In tonight’s California debate, McCain again displayed his utter lack of even a rudimentary understanding of economics. His shortcoming is somewhat muted since it is shared with two of the other combatants, all of the moderators and most of the assembled audience.
About 31 minutes into the debate, Volcanic Johnny is sure that there is someone to blame criminally for the credit crisis that is currently wreaking havoc in our financial markets. The problem (he says) is that we aren’t regulated enough (I know…. this from the Reagan conservative). He’s just sure that a new oversight agency and more forms to sign when you get a loan is what can prevent future crises.

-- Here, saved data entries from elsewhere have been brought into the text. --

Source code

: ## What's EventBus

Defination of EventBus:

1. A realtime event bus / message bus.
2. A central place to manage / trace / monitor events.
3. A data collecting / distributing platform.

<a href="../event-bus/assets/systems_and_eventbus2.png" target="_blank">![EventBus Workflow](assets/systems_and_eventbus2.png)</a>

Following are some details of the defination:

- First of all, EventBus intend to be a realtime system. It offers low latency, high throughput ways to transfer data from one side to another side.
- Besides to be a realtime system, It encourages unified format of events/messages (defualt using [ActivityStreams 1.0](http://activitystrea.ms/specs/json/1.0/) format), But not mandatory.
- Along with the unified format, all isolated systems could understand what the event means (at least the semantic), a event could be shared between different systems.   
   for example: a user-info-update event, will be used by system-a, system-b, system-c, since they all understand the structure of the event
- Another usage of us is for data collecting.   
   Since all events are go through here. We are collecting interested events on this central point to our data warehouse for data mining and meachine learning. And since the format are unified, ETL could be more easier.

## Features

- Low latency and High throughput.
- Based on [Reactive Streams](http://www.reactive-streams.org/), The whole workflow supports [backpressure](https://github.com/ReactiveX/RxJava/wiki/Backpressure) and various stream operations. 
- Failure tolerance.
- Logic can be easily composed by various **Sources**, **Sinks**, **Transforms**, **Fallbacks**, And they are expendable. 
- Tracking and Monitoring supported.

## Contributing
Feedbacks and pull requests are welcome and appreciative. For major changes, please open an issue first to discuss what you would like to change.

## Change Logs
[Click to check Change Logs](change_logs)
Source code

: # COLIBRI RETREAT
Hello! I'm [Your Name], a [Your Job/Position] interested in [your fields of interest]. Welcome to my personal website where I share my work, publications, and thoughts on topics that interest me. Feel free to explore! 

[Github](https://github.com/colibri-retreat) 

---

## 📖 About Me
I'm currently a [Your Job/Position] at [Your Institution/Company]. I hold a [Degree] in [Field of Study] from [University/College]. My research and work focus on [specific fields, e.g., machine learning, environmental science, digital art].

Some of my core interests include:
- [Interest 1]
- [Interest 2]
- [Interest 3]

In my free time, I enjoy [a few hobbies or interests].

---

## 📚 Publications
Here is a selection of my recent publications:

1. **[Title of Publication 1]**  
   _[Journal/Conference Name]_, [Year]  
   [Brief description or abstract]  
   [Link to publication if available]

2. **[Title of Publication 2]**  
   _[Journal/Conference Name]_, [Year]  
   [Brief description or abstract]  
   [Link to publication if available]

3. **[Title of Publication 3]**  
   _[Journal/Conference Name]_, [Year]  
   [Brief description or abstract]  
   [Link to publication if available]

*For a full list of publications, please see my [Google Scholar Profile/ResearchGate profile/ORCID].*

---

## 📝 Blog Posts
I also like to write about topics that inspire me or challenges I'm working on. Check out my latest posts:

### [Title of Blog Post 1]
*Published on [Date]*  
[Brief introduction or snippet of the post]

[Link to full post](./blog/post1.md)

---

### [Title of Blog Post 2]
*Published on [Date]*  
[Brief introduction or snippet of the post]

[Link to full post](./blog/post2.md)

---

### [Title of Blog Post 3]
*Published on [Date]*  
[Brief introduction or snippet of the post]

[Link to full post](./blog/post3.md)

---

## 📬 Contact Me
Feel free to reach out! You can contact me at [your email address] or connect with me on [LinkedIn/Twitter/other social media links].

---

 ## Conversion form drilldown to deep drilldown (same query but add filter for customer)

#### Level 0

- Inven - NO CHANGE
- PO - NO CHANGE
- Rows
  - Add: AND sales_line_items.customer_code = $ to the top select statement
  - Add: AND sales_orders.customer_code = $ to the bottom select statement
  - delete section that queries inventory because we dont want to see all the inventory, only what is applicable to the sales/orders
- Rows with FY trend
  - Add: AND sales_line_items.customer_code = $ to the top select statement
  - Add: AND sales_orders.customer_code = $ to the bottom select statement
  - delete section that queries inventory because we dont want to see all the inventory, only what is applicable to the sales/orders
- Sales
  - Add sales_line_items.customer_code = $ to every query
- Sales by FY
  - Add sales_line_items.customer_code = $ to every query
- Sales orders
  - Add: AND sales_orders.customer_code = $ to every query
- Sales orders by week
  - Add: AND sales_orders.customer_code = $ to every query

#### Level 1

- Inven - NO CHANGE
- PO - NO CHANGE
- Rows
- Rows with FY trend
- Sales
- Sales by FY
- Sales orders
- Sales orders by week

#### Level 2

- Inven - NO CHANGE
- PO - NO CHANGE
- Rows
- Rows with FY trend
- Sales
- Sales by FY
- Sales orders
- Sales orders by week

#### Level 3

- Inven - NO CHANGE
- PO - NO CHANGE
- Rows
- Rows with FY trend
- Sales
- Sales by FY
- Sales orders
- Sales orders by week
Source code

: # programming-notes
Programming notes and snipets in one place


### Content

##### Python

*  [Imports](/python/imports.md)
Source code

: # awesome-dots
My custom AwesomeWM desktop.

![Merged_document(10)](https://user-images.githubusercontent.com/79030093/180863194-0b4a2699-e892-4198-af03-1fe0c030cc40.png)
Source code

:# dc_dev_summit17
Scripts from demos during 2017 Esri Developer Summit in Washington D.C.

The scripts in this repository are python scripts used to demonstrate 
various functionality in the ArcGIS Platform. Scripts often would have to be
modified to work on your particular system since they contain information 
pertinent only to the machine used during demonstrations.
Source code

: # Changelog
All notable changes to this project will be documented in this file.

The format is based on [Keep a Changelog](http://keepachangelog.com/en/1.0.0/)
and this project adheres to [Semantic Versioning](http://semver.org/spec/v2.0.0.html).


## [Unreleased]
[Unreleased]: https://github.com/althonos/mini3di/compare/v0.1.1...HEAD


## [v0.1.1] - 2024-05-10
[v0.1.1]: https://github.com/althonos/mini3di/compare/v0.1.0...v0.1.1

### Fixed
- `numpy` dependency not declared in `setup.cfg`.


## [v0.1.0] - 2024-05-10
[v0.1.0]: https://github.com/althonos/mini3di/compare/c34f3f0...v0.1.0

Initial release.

While it is typical of his reactionary outlook and illustrative of the crisis-oriented narrative justifying his candidacy, if he is really interested in understanding the problems, he should look at the Fed policy on interest rate targets during his Senate tenure that made money cheap and caused these problems.
Bernanke talks over the head of the legislators who are looking out for us….
When money is cheap, the banks and financial institutions have access to inflated amounts of capital. That translates into a surplus of available capital for loan, and drives the interest rate down. The reduced rates fuel the borrowing activities of businesses and households. Loans are ‘securitized’ and sold off in large bundles, and ratings agencies stamp the stuff ‘AAA’. This allows the proceeds to be returned to the lending institutions, and loaned out again. And securitized again…….
The ‘virtuous circle’ is repeated endlessly. To a person who makes a living in the financial markets, wealth flows in. Every mortgage has a fee for the broker. The securitizing agency gets it’s cut, and the banks make their loan fees. Real estate agents benefit greatly; Stock and commodities brokers have huge windfalls of fees as the surplus money chases the finite assets.
The multiplication of wealth is frenetic, fueled by the cheap credit made available by the central bank, and benefiting the corporate interests, particularly in banking and financial sectors. The lower classes – those who ‘work hard, not smart’ (or lack access to the large pools of cash needed to work smart) – get left behind, as the relative wealth of the financial class balloons to embarrassing proportions.
This is the supreme evil of central banks. It is the engine of corporatism. It allows the financial class to amass an insurmountable control over the nation’s wealth, which facilitates the control of all other substantial assets. It allows the manipulation of our mass media (including the bloggers supported by partisans to spout the party line), functional control of the productive capacity of the nation and the ability to buy every political office of any consequence.
Our minds are pacified through the media as they control the parameters of acceptable debate, and we are goaded into fighting over trivia. And while the great unwashed toil away in fear of the financial calamity they worry is around the corner, the central bank powers the corporatist oligarchs through good times and bad.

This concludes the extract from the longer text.